## [Brief]
The output must reproduce each line of the data word for word.

## [The data]
--- START ---
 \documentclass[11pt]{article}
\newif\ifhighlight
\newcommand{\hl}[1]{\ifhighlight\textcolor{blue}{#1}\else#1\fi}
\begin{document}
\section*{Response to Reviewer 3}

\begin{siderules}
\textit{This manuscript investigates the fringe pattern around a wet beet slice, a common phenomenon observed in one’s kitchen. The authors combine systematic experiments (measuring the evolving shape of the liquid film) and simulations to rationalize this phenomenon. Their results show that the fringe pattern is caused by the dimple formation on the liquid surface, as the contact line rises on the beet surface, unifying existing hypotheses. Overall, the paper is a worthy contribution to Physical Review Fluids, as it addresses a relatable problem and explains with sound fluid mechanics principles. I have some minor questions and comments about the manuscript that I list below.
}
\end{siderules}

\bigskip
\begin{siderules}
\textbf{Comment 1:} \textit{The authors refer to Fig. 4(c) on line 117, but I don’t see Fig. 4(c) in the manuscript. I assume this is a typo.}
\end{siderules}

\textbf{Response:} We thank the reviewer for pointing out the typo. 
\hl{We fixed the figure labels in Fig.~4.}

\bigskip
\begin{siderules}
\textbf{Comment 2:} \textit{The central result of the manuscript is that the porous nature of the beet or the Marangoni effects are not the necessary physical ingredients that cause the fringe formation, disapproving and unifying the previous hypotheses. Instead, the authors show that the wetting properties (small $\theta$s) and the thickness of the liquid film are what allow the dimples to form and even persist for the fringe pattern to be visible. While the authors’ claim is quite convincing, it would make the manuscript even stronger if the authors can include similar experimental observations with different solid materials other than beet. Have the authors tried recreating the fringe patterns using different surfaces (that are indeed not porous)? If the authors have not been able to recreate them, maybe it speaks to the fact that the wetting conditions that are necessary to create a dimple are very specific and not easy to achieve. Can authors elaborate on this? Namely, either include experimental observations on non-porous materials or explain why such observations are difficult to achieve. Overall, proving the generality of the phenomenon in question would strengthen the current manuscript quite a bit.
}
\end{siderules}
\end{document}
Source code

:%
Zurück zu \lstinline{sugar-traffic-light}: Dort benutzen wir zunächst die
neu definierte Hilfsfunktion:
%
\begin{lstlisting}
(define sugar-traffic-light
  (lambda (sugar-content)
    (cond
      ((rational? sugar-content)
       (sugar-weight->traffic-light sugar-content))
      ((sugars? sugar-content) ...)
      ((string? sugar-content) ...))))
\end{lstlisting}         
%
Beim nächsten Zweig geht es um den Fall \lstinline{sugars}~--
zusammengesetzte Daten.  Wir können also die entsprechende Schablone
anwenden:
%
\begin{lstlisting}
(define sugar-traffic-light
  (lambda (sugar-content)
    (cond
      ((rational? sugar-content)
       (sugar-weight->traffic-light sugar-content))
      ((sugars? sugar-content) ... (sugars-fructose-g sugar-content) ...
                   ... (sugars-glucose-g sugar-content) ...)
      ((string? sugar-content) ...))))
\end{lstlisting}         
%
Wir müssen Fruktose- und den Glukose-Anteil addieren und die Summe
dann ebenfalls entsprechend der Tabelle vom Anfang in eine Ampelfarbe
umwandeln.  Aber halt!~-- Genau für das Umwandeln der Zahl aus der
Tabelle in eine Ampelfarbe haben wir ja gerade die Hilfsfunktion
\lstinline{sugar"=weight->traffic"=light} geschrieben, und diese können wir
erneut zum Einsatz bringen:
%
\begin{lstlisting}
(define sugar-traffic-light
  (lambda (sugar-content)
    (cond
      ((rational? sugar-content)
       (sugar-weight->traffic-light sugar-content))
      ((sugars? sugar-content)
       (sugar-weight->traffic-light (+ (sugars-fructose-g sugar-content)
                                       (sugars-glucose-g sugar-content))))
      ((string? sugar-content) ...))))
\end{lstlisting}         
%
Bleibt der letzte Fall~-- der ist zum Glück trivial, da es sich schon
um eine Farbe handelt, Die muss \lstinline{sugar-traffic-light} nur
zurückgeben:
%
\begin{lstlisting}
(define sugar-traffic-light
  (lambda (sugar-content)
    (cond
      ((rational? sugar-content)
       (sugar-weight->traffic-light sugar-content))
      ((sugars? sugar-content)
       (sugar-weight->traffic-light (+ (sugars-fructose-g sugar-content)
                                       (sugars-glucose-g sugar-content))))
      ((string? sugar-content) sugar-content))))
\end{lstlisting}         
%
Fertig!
--- END ---
## [Solution for this problem]
 \documentclass[11pt]{article}
\newif\ifhighlight
\newcommand{\hl}[1]{\ifhighlight\textcolor{blue}{#1}\else#1\fi}
\begin{document}
\section*{Response to Reviewer 3}

\begin{siderules}
\textit{This manuscript investigates the fringe pattern around a wet beet slice, a common phenomenon observed in one’s kitchen. The authors combine systematic experiments (measuring the evolving shape of the liquid film) and simulations to rationalize this phenomenon. Their results show that the fringe pattern is caused by the dimple formation on the liquid surface, as the contact line rises on the beet surface, unifying existing hypotheses. Overall, the paper is a worthy contribution to Physical Review Fluids, as it addresses a relatable problem and explains with sound fluid mechanics principles. I have some minor questions and comments about the manuscript that I list below.
}
\end{siderules}

\bigskip
\begin{siderules}
\textbf{Comment 1:} \textit{The authors refer to Fig. 4(c) on line 117, but I don’t see Fig. 4(c) in the manuscript. I assume this is a typo.}
\end{siderules}

\textbf{Response:} We thank the reviewer for pointing out the typo. 
\hl{We fixed the figure labels in Fig.~4.}

\bigskip
\begin{siderules}
\textbf{Comment 2:} \textit{The central result of the manuscript is that the porous nature of the beet or the Marangoni effects are not the necessary physical ingredients that cause the fringe formation, disapproving and unifying the previous hypotheses. Instead, the authors show that the wetting properties (small $\theta$s) and the thickness of the liquid film are what allow the dimples to form and even persist for the fringe pattern to be visible. While the authors’ claim is quite convincing, it would make the manuscript even stronger if the authors can include similar experimental observations with different solid materials other than beet. Have the authors tried recreating the fringe patterns using different surfaces (that are indeed not porous)? If the authors have not been able to recreate them, maybe it speaks to the fact that the wetting conditions that are necessary to create a dimple are very specific and not easy to achieve. Can authors elaborate on this? Namely, either include experimental observations on non-porous materials or explain why such observations are difficult to achieve. Overall, proving the generality of the phenomenon in question would strengthen the current manuscript quite a bit.
}
\end{siderules}
\end{document}
Source code

:%
Zurück zu \lstinline{sugar-traffic-light}: Dort benutzen wir zunächst die
neu definierte Hilfsfunktion:
%
\begin{lstlisting}
(define sugar-traffic-light
  (lambda (sugar-content)
    (cond
      ((rational? sugar-content)
       (sugar-weight->traffic-light sugar-content))
      ((sugars? sugar-content) ...)
      ((string? sugar-content) ...))))
\end{lstlisting}         
%
Beim nächsten Zweig geht es um den Fall \lstinline{sugars}~--
zusammengesetzte Daten.  Wir können also die entsprechende Schablone
anwenden:
%
\begin{lstlisting}
(define sugar-traffic-light
  (lambda (sugar-content)
    (cond
      ((rational? sugar-content)
       (sugar-weight->traffic-light sugar-content))
      ((sugars? sugar-content) ... (sugars-fructose-g sugar-content) ...
                   ... (sugars-glucose-g sugar-content) ...)
      ((string? sugar-content) ...))))
\end{lstlisting}         
%
Wir müssen Fruktose- und den Glukose-Anteil addieren und die Summe
dann ebenfalls entsprechend der Tabelle vom Anfang in eine Ampelfarbe
umwandeln.  Aber halt!~-- Genau für das Umwandeln der Zahl aus der
Tabelle in eine Ampelfarbe haben wir ja gerade die Hilfsfunktion
\lstinline{sugar"=weight->traffic"=light} geschrieben, und diese können wir
erneut zum Einsatz bringen:
%
\begin{lstlisting}
(define sugar-traffic-light
  (lambda (sugar-content)
    (cond
      ((rational? sugar-content)
       (sugar-weight->traffic-light sugar-content))
      ((sugars? sugar-content)
       (sugar-weight->traffic-light (+ (sugars-fructose-g sugar-content)
                                       (sugars-glucose-g sugar-content))))
      ((string? sugar-content) ...))))
\end{lstlisting}         
%
Bleibt der letzte Fall~-- der ist zum Glück trivial, da es sich schon
um eine Farbe handelt, Die muss \lstinline{sugar-traffic-light} nur
zurückgeben:
%
\begin{lstlisting}
(define sugar-traffic-light
  (lambda (sugar-content)
    (cond
      ((rational? sugar-content)
       (sugar-weight->traffic-light sugar-content))
      ((sugars? sugar-content)
       (sugar-weight->traffic-light (+ (sugars-fructose-g sugar-content)
                                       (sugars-glucose-g sugar-content))))
      ((string? sugar-content) sugar-content))))
\end{lstlisting}         
%
Fertig!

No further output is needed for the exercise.